Thousands of borrowers with home equity lines of credit also are looking at higher payments this year as the payback period on those loans begins, experts said.
Although loan defaults and delinquencies will rise over the next three years, the fallout should be limited, according to industry observers. Thanks to the downturn, lenders have plenty of experience working with troubled borrowers and won’t foreclose at the same rate they did in 2009 and 2010.
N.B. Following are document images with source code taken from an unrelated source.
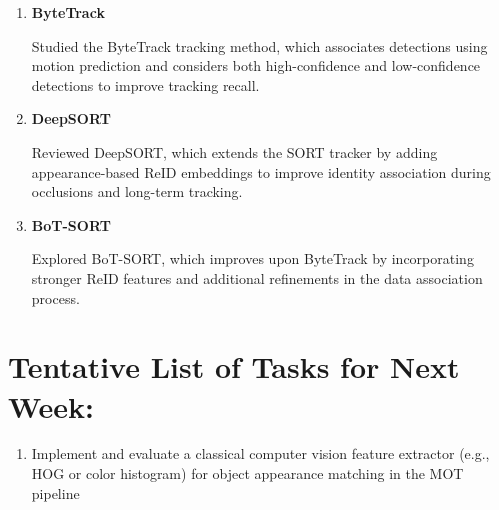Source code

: \documentclass[11pt,a4paper]{article}
\begin{document}
	\begin{enumerate}[leftmargin=*]		
		\item \textbf{ByteTrack}
		
		Studied the ByteTrack tracking method, which associates detections using motion prediction and considers both 
		high-confidence and low-confidence detections to improve tracking recall.
		
		\item \textbf{DeepSORT}
		
		Reviewed DeepSORT, which extends the SORT tracker by adding appearance-based ReID embeddings to improve identity 
		association during occlusions and long-term tracking.
		
		\item \textbf{BoT-SORT}
		
		Explored BoT-SORT, which improves upon ByteTrack by incorporating stronger ReID features and additional refinements 
		in the data association process.
	\end{enumerate}
	
	\section*{Tentative List of Tasks for Next Week:}
	
	\begin{enumerate}[leftmargin=*]
		\item Implement and evaluate a classical computer vision feature extractor (e.g., HOG or color histogram) for object appearance matching in the MOT pipeline
	\end{enumerate}
	
\end{document}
“I don’t see this as a systemic issue right at the moment,” said Matt Hankins, a principal at Chicago-based Sterling Partners, a private equity firm whose holdings include a retail mortgage originator and a mortgage servicing company.
Borrowers have had opportunities to refinance at low fixed rates, minimizing the shock. Plus, their homes likely have increased in value over the last few years, giving them even more breathing room.
Others were less sanguine.
Keith Jurow, a real estate adviser and publisher of the Capital Preservation Real Estate Report, suspects lenders already carry large numbers of delinquent loans that have not yet been declared formally in default, especially in high-cost areas of California, New Jersey and New York. He wondered how much longer lenders can give borrowers a pass, especially if no buyers emerge.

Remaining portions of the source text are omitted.